[Saved entries]
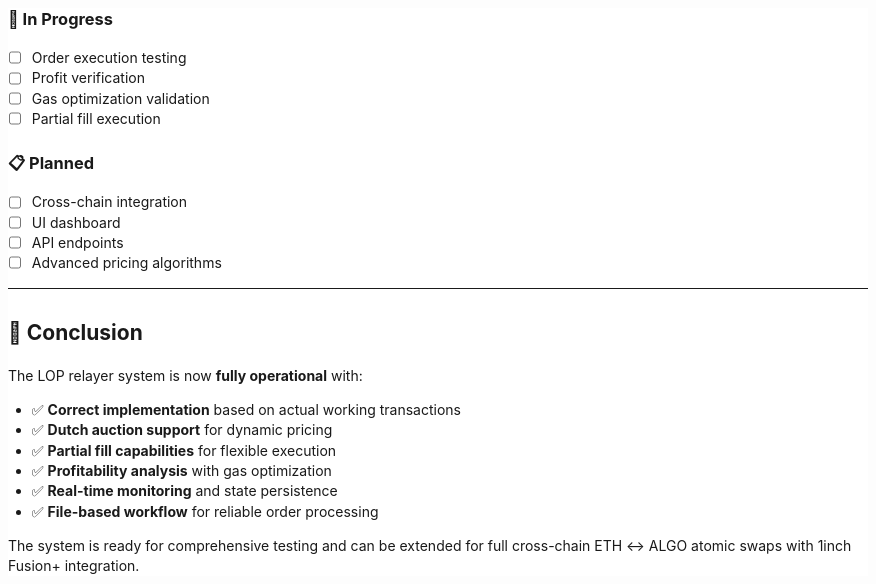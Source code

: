 ### **🔄 In Progress**
- [ ] Order execution testing
- [ ] Profit verification
- [ ] Gas optimization validation
- [ ] Partial fill execution

### **📋 Planned**
- [ ] Cross-chain integration
- [ ] UI dashboard
- [ ] API endpoints
- [ ] Advanced pricing algorithms

---

## 🎉 Conclusion

The LOP relayer system is now **fully operational** with:
- ✅ **Correct implementation** based on actual working transactions
- ✅ **Dutch auction support** for dynamic pricing
- ✅ **Partial fill capabilities** for flexible execution
- ✅ **Profitability analysis** with gas optimization
- ✅ **Real-time monitoring** and state persistence
- ✅ **File-based workflow** for reliable order processing

The system is ready for comprehensive testing and can be extended for full cross-chain ETH ↔ ALGO atomic swaps with 1inch Fusion+ integration. 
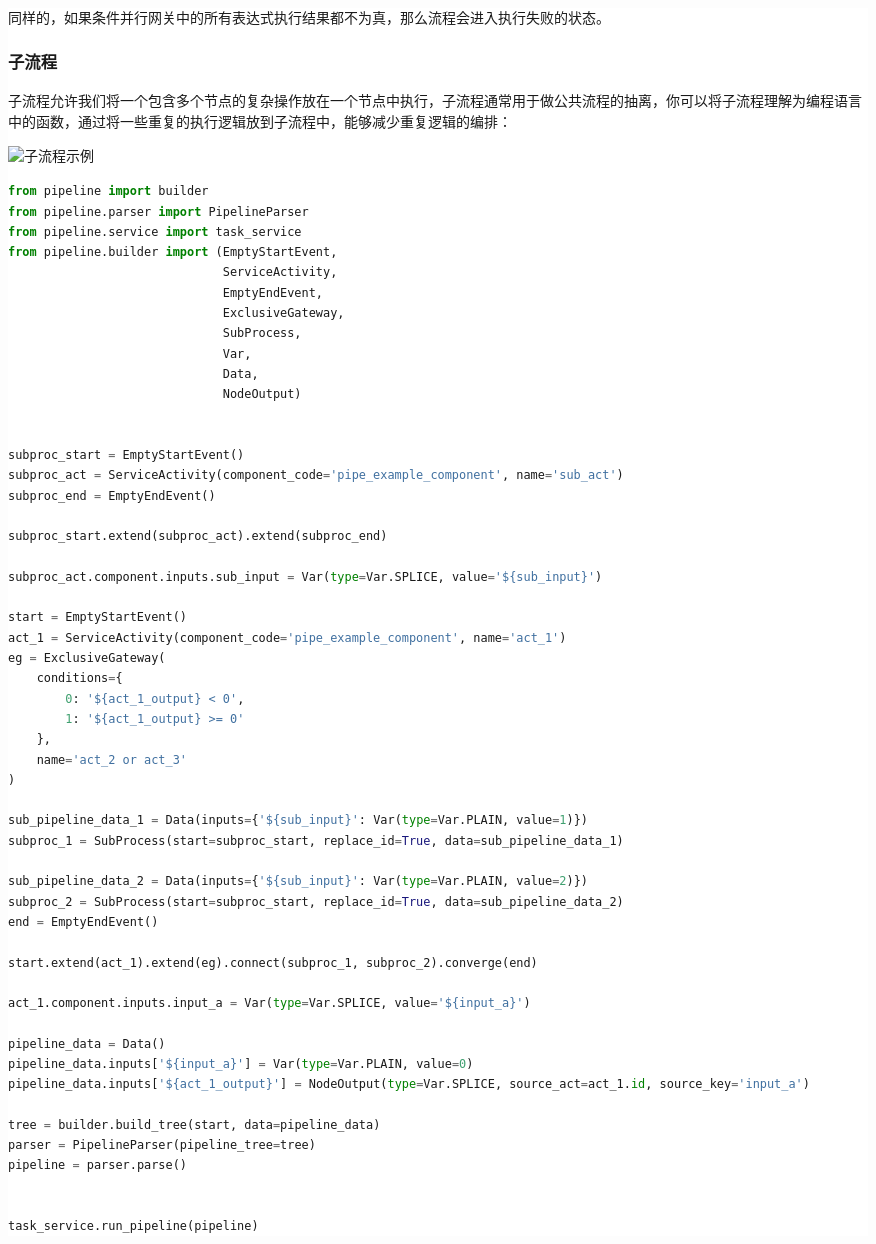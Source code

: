 同样的，如果条件并行网关中的所有表达式执行结果都不为真，那么流程会进入执行失败的状态。

### 子流程

子流程允许我们将一个包含多个节点的复杂操作放在一个节点中执行，子流程通常用于做公共流程的抽离，你可以将子流程理解为编程语言中的函数，通过将一些重复的执行逻辑放到子流程中，能够减少重复逻辑的编排：

![子流程示例](https://raw.githubusercontent.com/homholueng/md_pic/master/pipeline_doc/subprocess_example.png)

```python
from pipeline import builder
from pipeline.parser import PipelineParser
from pipeline.service import task_service
from pipeline.builder import (EmptyStartEvent, 
                              ServiceActivity, 
                              EmptyEndEvent, 
                              ExclusiveGateway, 
                              SubProcess,
                              Var, 
                              Data,
                              NodeOutput)


subproc_start = EmptyStartEvent()
subproc_act = ServiceActivity(component_code='pipe_example_component', name='sub_act')
subproc_end = EmptyEndEvent()

subproc_start.extend(subproc_act).extend(subproc_end)

subproc_act.component.inputs.sub_input = Var(type=Var.SPLICE, value='${sub_input}')

start = EmptyStartEvent()
act_1 = ServiceActivity(component_code='pipe_example_component', name='act_1')
eg = ExclusiveGateway(
    conditions={
        0: '${act_1_output} < 0',
        1: '${act_1_output} >= 0'
    },
    name='act_2 or act_3'
)

sub_pipeline_data_1 = Data(inputs={'${sub_input}': Var(type=Var.PLAIN, value=1)})
subproc_1 = SubProcess(start=subproc_start, replace_id=True, data=sub_pipeline_data_1)

sub_pipeline_data_2 = Data(inputs={'${sub_input}': Var(type=Var.PLAIN, value=2)})
subproc_2 = SubProcess(start=subproc_start, replace_id=True, data=sub_pipeline_data_2)
end = EmptyEndEvent()

start.extend(act_1).extend(eg).connect(subproc_1, subproc_2).converge(end)

act_1.component.inputs.input_a = Var(type=Var.SPLICE, value='${input_a}')

pipeline_data = Data()
pipeline_data.inputs['${input_a}'] = Var(type=Var.PLAIN, value=0)
pipeline_data.inputs['${act_1_output}'] = NodeOutput(type=Var.SPLICE, source_act=act_1.id, source_key='input_a')

tree = builder.build_tree(start, data=pipeline_data)
parser = PipelineParser(pipeline_tree=tree)
pipeline = parser.parse()


task_service.run_pipeline(pipeline)
```
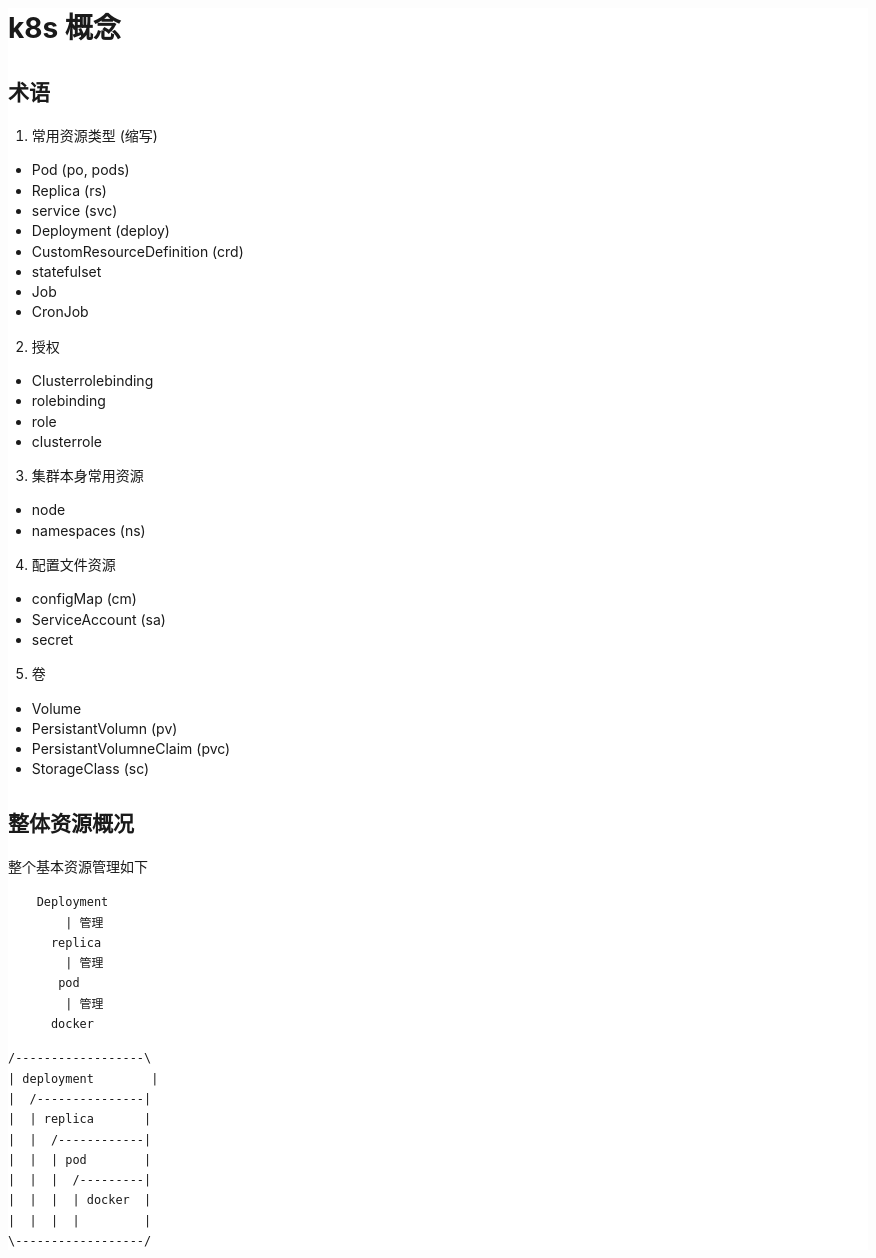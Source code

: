 # k8s 概念

## 术语

1. 常用资源类型 (缩写)
  - Pod (po, pods)
  - Replica (rs)
  - service (svc)
  - Deployment (deploy)
  - CustomResourceDefinition (crd)
  - statefulset
  - Job
  - CronJob

2. 授权
  - Clusterrolebinding
  - rolebinding
  - role
  - clusterrole

3. 集群本身常用资源
  - node 
  - namespaces (ns)

4. 配置文件资源
  - configMap (cm)
  - ServiceAccount (sa)
  - secret

5. 卷
  - Volume
  - PersistantVolumn (pv)
  - PersistantVolumneClaim (pvc)
  - StorageClass (sc)

## 整体资源概况

整个基本资源管理如下

```
    Deployment
        | 管理
      replica
        | 管理
       pod
        | 管理
      docker
```

```
/------------------\
| deployment        |
|  /---------------|
|  | replica       |
|  |  /------------|
|  |  | pod        |
|  |  |  /---------|
|  |  |  | docker  |
|  |  |  |         |
\------------------/
```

▶ Assigned task
Above are the records; repeat their lines from the first through the line containing "- ✅ **Correct", and leave out each picture.

▶ Exercise answer
Source code

: ### **🔄 In Progress**
- [ ] Order execution testing
- [ ] Profit verification
- [ ] Gas optimization validation
- [ ] Partial fill execution

### **📋 Planned**
- [ ] Cross-chain integration
- [ ] UI dashboard
- [ ] API endpoints
- [ ] Advanced pricing algorithms

---

## 🎉 Conclusion

The LOP relayer system is now **fully operational** with:
- ✅ **Correct implementation** based on actual working transactions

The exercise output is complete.